_Data_:
-----

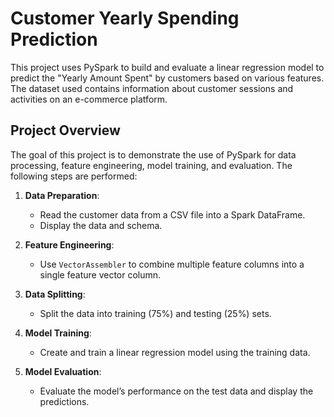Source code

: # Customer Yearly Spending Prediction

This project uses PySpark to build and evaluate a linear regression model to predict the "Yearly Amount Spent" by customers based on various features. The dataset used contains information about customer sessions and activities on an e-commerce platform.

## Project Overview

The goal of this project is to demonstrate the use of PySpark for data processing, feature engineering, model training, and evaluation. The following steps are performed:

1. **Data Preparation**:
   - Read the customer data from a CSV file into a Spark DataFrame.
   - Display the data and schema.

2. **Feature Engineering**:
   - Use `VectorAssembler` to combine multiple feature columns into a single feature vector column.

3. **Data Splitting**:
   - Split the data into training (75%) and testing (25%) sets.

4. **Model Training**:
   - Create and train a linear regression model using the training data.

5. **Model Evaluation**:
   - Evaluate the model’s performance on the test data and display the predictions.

-----

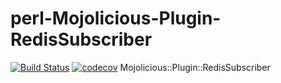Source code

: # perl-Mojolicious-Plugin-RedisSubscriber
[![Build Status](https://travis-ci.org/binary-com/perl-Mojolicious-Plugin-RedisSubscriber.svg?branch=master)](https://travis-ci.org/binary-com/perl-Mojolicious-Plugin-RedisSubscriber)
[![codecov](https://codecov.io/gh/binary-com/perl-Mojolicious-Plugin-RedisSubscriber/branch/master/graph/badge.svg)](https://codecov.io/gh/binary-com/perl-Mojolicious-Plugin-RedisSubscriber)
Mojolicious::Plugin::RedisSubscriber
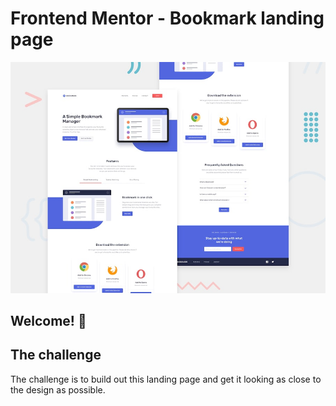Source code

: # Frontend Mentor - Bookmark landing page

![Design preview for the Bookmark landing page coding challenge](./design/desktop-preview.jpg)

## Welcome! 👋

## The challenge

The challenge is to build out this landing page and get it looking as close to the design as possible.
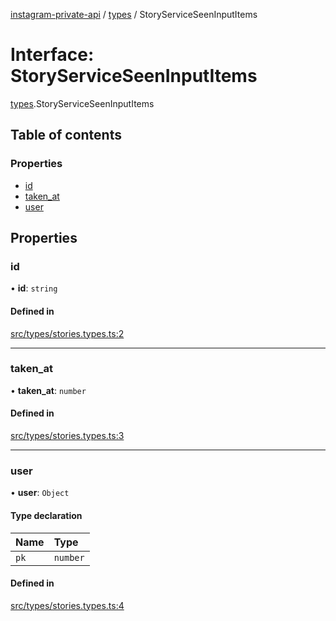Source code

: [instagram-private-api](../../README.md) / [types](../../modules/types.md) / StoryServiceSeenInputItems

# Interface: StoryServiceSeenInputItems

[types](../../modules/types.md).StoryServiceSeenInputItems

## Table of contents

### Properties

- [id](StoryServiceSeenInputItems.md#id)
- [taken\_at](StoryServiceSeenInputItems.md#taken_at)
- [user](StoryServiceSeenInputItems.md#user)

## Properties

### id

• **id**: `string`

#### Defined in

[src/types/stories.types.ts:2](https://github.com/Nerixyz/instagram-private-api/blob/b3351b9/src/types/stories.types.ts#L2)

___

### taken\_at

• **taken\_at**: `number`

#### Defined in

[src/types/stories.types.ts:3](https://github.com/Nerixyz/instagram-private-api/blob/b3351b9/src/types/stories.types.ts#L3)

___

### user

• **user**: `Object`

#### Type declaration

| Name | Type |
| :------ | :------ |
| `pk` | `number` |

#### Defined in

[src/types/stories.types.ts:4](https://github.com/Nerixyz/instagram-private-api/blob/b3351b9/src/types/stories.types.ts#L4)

-----

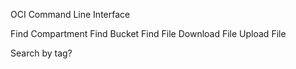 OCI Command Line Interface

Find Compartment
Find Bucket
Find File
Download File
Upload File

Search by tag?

-----

_Problem to solve_: Copy whichever lines in the listing above hold "user".

_Written solution_:
- [user](StoryServiceSeenInputItems.md#user)
### user
• **user**: `Object`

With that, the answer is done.